It's been scientifically proven, don'cha know.
We’ve all been there; you’ve been hitting the gym full tilt for about three weeks, and suddenly your motivation feels like it’s all but run out. Getting up for that 6am sesh feels borderline impossible. Ugh.
Well, if you have difficulty following through with your fitness goals, science says developing an instigation habit is the key to making it stick, but, er, what’s an instigation habit when it’s at home?
Put simply, it’s a cue that tells you to work out and makes exercise a non-negotiable. In other words, when your alarm starts shrieking first thing in the morning, you know that’s your signal to get up and go to the gym.
According to research at Iowa State University, an instigation habit is the only reliable predictor of exercise frequency. In a study of 118 adults, they found that 50 per cent of those surveyed said they exercised regularly, as a result of creating this important cue.
The study’s co-researcher Alison Phillips explains that “regardless of the type of exercise you’re going to do on a particular day, if you have an instigation habit, you’ll start exercising without having to think a lot about it or consider the pros and cons.”

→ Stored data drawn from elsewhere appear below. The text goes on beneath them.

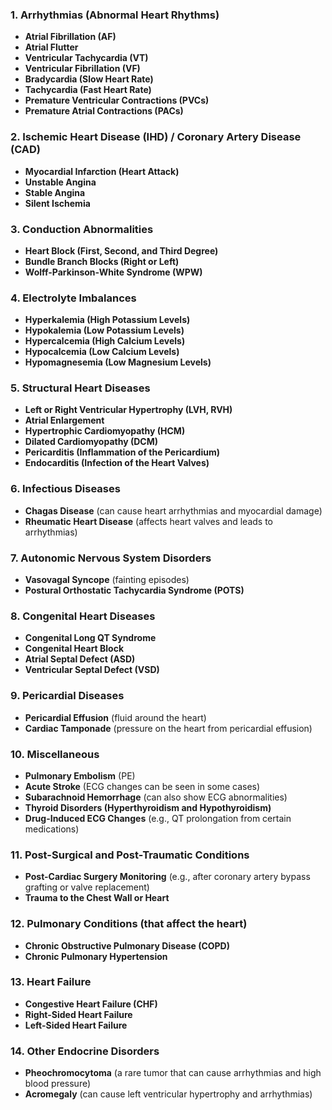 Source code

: 
### 1. **Arrhythmias (Abnormal Heart Rhythms)**

* **Atrial Fibrillation (AF)**
* **Atrial Flutter**
* **Ventricular Tachycardia (VT)**
* **Ventricular Fibrillation (VF)**
* **Bradycardia (Slow Heart Rate)**
* **Tachycardia (Fast Heart Rate)**
* **Premature Ventricular Contractions (PVCs)**
* **Premature Atrial Contractions (PACs)**

### 2. **Ischemic Heart Disease (IHD) / Coronary Artery Disease (CAD)**

* **Myocardial Infarction (Heart Attack)**
* **Unstable Angina**
* **Stable Angina**
* **Silent Ischemia**

### 3. **Conduction Abnormalities**

* **Heart Block (First, Second, and Third Degree)**
* **Bundle Branch Blocks (Right or Left)**
* **Wolff-Parkinson-White Syndrome (WPW)**

### 4. **Electrolyte Imbalances**

* **Hyperkalemia (High Potassium Levels)**
* **Hypokalemia (Low Potassium Levels)**
* **Hypercalcemia (High Calcium Levels)**
* **Hypocalcemia (Low Calcium Levels)**
* **Hypomagnesemia (Low Magnesium Levels)**

### 5. **Structural Heart Diseases**

* **Left or Right Ventricular Hypertrophy (LVH, RVH)**
* **Atrial Enlargement**
* **Hypertrophic Cardiomyopathy (HCM)**
* **Dilated Cardiomyopathy (DCM)**
* **Pericarditis (Inflammation of the Pericardium)**
* **Endocarditis (Infection of the Heart Valves)**

### 6. **Infectious Diseases**

* **Chagas Disease** (can cause heart arrhythmias and myocardial damage)
* **Rheumatic Heart Disease** (affects heart valves and leads to arrhythmias)

### 7. **Autonomic Nervous System Disorders**

* **Vasovagal Syncope** (fainting episodes)
* **Postural Orthostatic Tachycardia Syndrome (POTS)**

### 8. **Congenital Heart Diseases**

* **Congenital Long QT Syndrome**
* **Congenital Heart Block**
* **Atrial Septal Defect (ASD)**
* **Ventricular Septal Defect (VSD)**

### 9. **Pericardial Diseases**

* **Pericardial Effusion** (fluid around the heart)
* **Cardiac Tamponade** (pressure on the heart from pericardial effusion)

### 10. **Miscellaneous**

* **Pulmonary Embolism** (PE)
* **Acute Stroke** (ECG changes can be seen in some cases)
* **Subarachnoid Hemorrhage** (can also show ECG abnormalities)
* **Thyroid Disorders (Hyperthyroidism and Hypothyroidism)**
* **Drug-Induced ECG Changes** (e.g., QT prolongation from certain medications)

### 11. **Post-Surgical and Post-Traumatic Conditions**

* **Post-Cardiac Surgery Monitoring** (e.g., after coronary artery bypass grafting or valve replacement)
* **Trauma to the Chest Wall or Heart**

### 12. **Pulmonary Conditions (that affect the heart)**

* **Chronic Obstructive Pulmonary Disease (COPD)**
* **Chronic Pulmonary Hypertension**

### 13. **Heart Failure**

* **Congestive Heart Failure (CHF)**
* **Right-Sided Heart Failure**
* **Left-Sided Heart Failure**

### 14. **Other Endocrine Disorders**

* **Pheochromocytoma** (a rare tumor that can cause arrhythmias and high blood pressure)
* **Acromegaly** (can cause left ventricular hypertrophy and arrhythmias)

Right, so how do you go about developing an instigation habit?
The key is to develop a cue, and this usually involves working out at the same time of day. The study’s authors also suggest following the same routine, at least at the beginning of your fitness journey, to help create the habit.
Over time, certain cues will signal that it’s time for you to workout; whether that’s your alarm going off first thing in the morning or logging off the office computer at 5pm.
The important thing to remember is that creating a habit takes time. In fact, the study’s authors suggest that’ll it take at least a month before working out becomes a reflexive action. The key? If you’re only a few weeks in, keep sticking at it and you might just form the habit of a lifetime.